# Ibra accelera, per il recupero e per il rinnovo.



## admin (25 Giugno 2022)

Come riportato da TS in edicola, Ibrahimovic continua a spingere: si sta allenando tutti i giorni per provare a tornare il prima possibile. Difficile dire se riuscirà a bruciare le tappe. Ma resterà in rossonero con un nuovo contratto che verrà firmato dopo l'annuncio della permanenza di Maldini e Massara.


----------



## GP7 (25 Giugno 2022)

admin ha scritto:


> Come riportato da TS in edicola, Ibrahimovic continua a spingere: si sta allenando tutti i giorni per provare a tornare il prima possibile. Difficile dire se riuscirà a bruciare le tappe. Ma resterà in rossonero con un nuovo contratto che verrà firmato dopo l'annuncio della permanenza di Maldini e Massara.


Giusto per capire, sta storia che Ibra accelera per il recupero e che si allena tutti i giorni dobbiamo leggerla da qui al 2023?
Anche perché uno come lui si allenerà tutti i giorni anche dopo il ritiro..


----------



## Zosimo2410 (25 Giugno 2022)

GP7 ha scritto:


> Giusto per capire, sta storia che Ibra accelera per il recupero e che si allena tutti i giorni dobbiamo leggerla da qui al 2023?
> Anche perché uno come lui si allenerà tutti i giorni anche dopo il ritiro..


 Orizio che tra l’altro, vedendo il mercato fermo con i tuoi obbiettivi che stanno andando altrove, fa solo girare le balle.


----------



## ILMAGO (25 Giugno 2022)

“Niente colpo in avanti, sta rientrando Ibra”


----------



## willcoyote85 (25 Giugno 2022)

nella nostra situazione, sembra proprio una presa per il culo.
ma chissenefrega di sto matusalemme, non fa una partita buona da 18 mesi.


----------



## admin (25 Giugno 2022)

admin ha scritto:


> Come riportato da TS in edicola, Ibrahimovic continua a spingere: si sta allenando tutti i giorni per provare a tornare il prima possibile. Difficile dire se riuscirà a bruciare le tappe. Ma resterà in rossonero con un nuovo contratto che verrà firmato dopo l'annuncio della permanenza di Maldini e Massara.



.


----------



## emamilan99 (25 Giugno 2022)

admin ha scritto:


> Come riportato da TS in edicola, Ibrahimovic continua a spingere: si sta allenando tutti i giorni per provare a tornare il prima possibile. Difficile dire se riuscirà a bruciare le tappe. Ma resterà in rossonero con un nuovo contratto che verrà firmato dopo l'annuncio della permanenza di Maldini e Massara.

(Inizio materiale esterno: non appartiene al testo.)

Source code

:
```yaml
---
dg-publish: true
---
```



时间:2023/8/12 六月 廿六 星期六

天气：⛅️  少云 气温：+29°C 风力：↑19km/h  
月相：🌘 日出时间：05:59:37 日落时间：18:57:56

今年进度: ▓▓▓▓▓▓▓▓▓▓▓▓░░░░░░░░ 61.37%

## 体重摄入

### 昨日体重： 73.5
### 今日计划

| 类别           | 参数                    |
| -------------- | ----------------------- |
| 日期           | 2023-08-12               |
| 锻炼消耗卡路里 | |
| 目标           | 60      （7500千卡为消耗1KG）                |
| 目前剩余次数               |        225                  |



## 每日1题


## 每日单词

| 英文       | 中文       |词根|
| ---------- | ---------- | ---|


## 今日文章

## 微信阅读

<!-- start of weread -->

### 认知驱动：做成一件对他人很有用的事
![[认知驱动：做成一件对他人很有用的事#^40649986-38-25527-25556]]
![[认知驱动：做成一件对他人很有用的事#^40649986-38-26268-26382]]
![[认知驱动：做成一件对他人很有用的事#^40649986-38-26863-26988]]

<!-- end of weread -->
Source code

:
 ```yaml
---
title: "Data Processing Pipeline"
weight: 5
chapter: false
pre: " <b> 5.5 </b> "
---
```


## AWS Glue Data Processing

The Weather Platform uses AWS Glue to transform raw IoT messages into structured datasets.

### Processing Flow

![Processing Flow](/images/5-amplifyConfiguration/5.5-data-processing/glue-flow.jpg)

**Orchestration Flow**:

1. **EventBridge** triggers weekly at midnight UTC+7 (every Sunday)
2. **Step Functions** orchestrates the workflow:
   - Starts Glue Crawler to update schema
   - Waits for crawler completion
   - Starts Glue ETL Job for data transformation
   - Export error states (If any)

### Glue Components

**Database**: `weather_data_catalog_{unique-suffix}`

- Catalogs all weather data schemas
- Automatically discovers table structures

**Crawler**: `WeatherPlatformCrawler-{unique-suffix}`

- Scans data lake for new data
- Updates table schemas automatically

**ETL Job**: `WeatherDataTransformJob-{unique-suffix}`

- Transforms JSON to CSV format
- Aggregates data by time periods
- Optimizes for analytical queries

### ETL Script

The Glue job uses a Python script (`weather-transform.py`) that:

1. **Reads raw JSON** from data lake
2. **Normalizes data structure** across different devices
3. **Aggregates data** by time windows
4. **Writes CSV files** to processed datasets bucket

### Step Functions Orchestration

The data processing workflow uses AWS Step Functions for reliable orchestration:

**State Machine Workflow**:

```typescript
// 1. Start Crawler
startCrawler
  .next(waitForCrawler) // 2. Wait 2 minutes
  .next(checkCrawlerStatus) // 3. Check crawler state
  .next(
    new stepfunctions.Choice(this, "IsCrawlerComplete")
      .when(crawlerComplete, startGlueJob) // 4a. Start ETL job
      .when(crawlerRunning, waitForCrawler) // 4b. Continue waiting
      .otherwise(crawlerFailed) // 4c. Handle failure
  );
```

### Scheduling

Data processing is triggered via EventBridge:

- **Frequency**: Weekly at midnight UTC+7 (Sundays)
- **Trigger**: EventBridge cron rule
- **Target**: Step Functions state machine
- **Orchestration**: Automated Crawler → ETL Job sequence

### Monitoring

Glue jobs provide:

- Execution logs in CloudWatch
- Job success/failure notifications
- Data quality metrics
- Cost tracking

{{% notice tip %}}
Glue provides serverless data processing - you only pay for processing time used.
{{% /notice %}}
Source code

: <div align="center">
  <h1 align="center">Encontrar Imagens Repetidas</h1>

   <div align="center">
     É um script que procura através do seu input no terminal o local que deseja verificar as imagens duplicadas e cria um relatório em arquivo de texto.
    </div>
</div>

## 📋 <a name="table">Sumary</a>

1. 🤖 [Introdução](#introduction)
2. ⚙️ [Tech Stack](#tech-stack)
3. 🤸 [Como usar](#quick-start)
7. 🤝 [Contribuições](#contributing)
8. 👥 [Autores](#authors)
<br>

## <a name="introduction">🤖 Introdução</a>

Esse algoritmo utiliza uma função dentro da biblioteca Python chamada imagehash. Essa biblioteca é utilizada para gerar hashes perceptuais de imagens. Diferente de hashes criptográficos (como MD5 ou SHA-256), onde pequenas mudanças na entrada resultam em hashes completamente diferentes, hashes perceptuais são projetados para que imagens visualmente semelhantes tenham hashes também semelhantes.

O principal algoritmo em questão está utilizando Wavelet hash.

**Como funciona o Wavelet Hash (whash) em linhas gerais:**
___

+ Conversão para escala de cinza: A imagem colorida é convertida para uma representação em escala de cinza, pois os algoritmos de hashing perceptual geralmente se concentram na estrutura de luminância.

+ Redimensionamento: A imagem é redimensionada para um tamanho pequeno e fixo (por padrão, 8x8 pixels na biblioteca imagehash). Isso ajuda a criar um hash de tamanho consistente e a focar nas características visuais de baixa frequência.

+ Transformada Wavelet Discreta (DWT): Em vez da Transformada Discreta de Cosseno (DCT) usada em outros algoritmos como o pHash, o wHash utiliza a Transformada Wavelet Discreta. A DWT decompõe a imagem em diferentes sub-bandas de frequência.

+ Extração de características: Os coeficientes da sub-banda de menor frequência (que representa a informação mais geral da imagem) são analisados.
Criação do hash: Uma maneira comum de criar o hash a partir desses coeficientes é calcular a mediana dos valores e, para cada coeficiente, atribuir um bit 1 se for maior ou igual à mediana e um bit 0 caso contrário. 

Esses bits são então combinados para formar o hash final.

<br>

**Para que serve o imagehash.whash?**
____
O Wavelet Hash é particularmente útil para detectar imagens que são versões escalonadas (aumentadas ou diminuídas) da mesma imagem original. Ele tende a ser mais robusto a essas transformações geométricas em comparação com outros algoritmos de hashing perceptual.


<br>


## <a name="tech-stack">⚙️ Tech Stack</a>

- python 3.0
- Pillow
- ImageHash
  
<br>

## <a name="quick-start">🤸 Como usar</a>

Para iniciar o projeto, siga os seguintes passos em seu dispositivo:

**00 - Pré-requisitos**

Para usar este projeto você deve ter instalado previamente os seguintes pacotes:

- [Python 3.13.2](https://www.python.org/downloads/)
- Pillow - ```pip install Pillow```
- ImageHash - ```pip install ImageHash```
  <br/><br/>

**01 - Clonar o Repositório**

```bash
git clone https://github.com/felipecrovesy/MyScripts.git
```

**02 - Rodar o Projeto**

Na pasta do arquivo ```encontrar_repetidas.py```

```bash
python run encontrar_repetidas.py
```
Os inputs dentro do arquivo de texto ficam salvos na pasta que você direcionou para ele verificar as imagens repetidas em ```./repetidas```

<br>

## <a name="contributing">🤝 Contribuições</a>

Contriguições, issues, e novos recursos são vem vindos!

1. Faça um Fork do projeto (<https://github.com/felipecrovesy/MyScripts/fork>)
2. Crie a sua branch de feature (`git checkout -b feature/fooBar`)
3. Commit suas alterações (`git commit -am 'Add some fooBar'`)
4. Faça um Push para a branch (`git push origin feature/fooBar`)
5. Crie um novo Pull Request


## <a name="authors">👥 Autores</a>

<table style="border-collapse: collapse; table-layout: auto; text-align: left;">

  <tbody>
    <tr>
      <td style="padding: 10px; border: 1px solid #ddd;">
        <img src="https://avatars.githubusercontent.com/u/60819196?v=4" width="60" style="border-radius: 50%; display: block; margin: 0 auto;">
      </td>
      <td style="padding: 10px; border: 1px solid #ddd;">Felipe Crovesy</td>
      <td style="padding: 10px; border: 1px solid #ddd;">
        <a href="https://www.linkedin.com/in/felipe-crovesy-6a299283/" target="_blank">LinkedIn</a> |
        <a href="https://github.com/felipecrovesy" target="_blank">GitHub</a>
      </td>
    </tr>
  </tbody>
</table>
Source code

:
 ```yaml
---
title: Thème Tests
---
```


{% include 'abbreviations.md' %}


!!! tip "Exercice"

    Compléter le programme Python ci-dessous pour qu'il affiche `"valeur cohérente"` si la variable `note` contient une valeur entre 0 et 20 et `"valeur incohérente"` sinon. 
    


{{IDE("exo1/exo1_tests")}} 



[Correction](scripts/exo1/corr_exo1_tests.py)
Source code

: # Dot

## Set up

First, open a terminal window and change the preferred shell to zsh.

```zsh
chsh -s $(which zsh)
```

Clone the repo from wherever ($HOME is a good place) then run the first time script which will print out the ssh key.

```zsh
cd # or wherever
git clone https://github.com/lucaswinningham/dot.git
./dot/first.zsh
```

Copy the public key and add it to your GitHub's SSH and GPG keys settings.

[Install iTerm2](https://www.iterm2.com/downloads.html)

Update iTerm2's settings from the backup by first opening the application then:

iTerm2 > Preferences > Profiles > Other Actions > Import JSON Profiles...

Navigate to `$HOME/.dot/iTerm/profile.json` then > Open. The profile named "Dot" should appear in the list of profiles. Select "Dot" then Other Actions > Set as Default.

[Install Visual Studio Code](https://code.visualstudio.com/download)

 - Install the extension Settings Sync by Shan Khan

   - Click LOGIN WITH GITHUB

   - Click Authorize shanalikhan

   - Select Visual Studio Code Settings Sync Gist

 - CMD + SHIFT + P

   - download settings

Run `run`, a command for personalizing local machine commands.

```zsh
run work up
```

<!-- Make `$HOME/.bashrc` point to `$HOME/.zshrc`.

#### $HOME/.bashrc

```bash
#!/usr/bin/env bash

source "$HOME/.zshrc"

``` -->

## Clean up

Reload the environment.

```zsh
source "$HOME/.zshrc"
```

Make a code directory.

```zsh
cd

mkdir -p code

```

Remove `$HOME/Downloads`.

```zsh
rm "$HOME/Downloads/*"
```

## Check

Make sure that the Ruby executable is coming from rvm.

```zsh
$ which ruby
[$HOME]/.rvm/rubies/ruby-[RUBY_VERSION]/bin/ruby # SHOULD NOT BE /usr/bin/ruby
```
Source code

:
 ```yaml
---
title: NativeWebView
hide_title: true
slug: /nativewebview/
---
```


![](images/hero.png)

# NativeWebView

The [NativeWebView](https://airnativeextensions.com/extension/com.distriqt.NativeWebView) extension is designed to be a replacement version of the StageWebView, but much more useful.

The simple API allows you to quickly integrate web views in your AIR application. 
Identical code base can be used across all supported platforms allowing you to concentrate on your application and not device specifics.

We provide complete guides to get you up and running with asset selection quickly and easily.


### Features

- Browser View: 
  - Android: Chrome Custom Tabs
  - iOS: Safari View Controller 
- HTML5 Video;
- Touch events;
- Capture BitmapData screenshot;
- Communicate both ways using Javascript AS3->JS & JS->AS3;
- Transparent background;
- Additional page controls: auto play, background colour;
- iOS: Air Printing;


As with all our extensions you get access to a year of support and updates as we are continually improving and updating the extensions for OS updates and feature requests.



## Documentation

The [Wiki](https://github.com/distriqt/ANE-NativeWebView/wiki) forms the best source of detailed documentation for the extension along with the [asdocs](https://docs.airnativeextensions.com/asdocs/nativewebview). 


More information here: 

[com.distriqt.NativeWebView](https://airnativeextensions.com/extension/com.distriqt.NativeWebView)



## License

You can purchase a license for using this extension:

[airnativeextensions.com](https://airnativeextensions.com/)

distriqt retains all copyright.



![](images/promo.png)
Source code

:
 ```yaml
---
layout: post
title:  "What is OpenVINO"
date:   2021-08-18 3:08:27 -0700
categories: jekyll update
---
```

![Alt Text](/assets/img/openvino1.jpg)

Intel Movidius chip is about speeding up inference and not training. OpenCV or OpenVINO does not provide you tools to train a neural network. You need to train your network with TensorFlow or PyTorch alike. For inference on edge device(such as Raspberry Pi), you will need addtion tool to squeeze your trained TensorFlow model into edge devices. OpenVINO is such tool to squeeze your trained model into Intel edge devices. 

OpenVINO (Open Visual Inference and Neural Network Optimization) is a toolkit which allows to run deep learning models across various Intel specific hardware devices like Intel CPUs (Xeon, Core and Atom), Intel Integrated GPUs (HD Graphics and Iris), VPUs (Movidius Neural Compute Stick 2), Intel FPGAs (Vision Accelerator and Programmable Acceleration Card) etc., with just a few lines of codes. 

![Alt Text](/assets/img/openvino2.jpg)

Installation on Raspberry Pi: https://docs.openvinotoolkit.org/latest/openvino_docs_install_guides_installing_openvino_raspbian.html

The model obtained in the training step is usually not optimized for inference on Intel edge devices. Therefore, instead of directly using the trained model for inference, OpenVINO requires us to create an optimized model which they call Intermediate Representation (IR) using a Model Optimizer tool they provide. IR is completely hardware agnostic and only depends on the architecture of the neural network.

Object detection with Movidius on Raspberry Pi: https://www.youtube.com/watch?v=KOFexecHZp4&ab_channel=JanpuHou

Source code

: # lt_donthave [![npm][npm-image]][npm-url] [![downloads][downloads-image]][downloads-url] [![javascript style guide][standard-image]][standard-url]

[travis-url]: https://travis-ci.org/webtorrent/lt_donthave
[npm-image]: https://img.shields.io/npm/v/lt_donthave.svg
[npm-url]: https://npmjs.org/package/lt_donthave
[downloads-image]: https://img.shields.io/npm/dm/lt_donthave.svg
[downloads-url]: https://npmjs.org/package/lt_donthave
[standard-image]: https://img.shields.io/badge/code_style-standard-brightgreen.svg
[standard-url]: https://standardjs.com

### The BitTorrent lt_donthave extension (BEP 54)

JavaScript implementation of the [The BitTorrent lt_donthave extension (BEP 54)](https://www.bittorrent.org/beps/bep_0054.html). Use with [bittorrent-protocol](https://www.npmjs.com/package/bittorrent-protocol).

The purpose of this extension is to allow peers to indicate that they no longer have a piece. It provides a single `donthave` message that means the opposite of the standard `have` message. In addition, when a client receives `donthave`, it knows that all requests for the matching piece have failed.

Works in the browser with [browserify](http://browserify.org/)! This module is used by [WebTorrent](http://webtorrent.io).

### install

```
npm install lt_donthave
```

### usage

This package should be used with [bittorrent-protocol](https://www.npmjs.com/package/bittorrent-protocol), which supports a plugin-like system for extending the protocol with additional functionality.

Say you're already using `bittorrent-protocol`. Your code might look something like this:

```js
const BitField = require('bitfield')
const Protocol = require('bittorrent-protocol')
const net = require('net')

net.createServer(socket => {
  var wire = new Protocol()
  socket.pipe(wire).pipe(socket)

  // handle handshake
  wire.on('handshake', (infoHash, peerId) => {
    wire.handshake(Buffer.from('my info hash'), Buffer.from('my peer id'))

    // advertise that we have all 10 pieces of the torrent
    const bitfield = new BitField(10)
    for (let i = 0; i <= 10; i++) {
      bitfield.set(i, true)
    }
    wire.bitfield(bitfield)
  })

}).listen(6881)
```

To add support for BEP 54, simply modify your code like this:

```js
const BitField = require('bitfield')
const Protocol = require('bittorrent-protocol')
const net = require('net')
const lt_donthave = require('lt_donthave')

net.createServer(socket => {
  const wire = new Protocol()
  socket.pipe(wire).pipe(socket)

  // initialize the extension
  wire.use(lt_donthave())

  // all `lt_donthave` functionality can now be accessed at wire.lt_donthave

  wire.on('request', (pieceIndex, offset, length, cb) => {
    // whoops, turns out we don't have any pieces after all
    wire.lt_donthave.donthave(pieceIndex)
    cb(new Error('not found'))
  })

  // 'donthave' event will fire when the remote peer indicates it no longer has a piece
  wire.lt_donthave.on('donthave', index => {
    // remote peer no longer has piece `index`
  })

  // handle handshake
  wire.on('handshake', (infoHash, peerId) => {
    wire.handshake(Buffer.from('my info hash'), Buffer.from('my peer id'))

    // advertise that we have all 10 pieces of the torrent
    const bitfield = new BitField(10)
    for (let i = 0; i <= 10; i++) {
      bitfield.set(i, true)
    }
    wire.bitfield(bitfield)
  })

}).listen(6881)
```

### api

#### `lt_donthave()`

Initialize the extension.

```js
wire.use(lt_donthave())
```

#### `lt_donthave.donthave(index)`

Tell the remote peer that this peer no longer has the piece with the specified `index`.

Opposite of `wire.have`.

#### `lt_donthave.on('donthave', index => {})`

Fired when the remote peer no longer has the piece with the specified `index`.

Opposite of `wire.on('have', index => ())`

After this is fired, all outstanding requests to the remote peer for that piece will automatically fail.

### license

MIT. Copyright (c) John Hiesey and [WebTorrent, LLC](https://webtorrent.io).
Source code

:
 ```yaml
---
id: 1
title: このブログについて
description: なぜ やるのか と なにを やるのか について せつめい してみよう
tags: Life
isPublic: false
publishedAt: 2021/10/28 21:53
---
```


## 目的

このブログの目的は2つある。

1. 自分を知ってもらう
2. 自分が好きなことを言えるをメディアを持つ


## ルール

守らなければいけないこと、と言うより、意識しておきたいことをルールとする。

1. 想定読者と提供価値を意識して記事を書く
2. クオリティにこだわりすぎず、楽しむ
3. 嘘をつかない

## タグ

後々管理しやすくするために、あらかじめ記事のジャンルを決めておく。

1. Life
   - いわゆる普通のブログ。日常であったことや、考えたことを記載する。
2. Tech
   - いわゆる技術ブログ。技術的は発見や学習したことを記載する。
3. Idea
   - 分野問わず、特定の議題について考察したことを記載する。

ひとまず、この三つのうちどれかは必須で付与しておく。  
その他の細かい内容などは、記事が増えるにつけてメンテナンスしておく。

8 mesi da fine maggio significa che prima di fine gennaio è impossibile che rientri. Considerando l'età e che non avrà fatto la preparazione dubito che lo vedremo prima di fine febbraio..


----------



## Djici (25 Giugno 2022)

emamilan99 ha scritto:


> 8 mesi da fine maggio significa che prima di fine gennaio è impossibile che rientri. Considerando l'età e che non avrà fatto la preparazione dubito che lo vedremo prima di fine febbraio..


Contro l'Inter ci sarà.
Calhanoglu deve partire con l'ambulanza


----------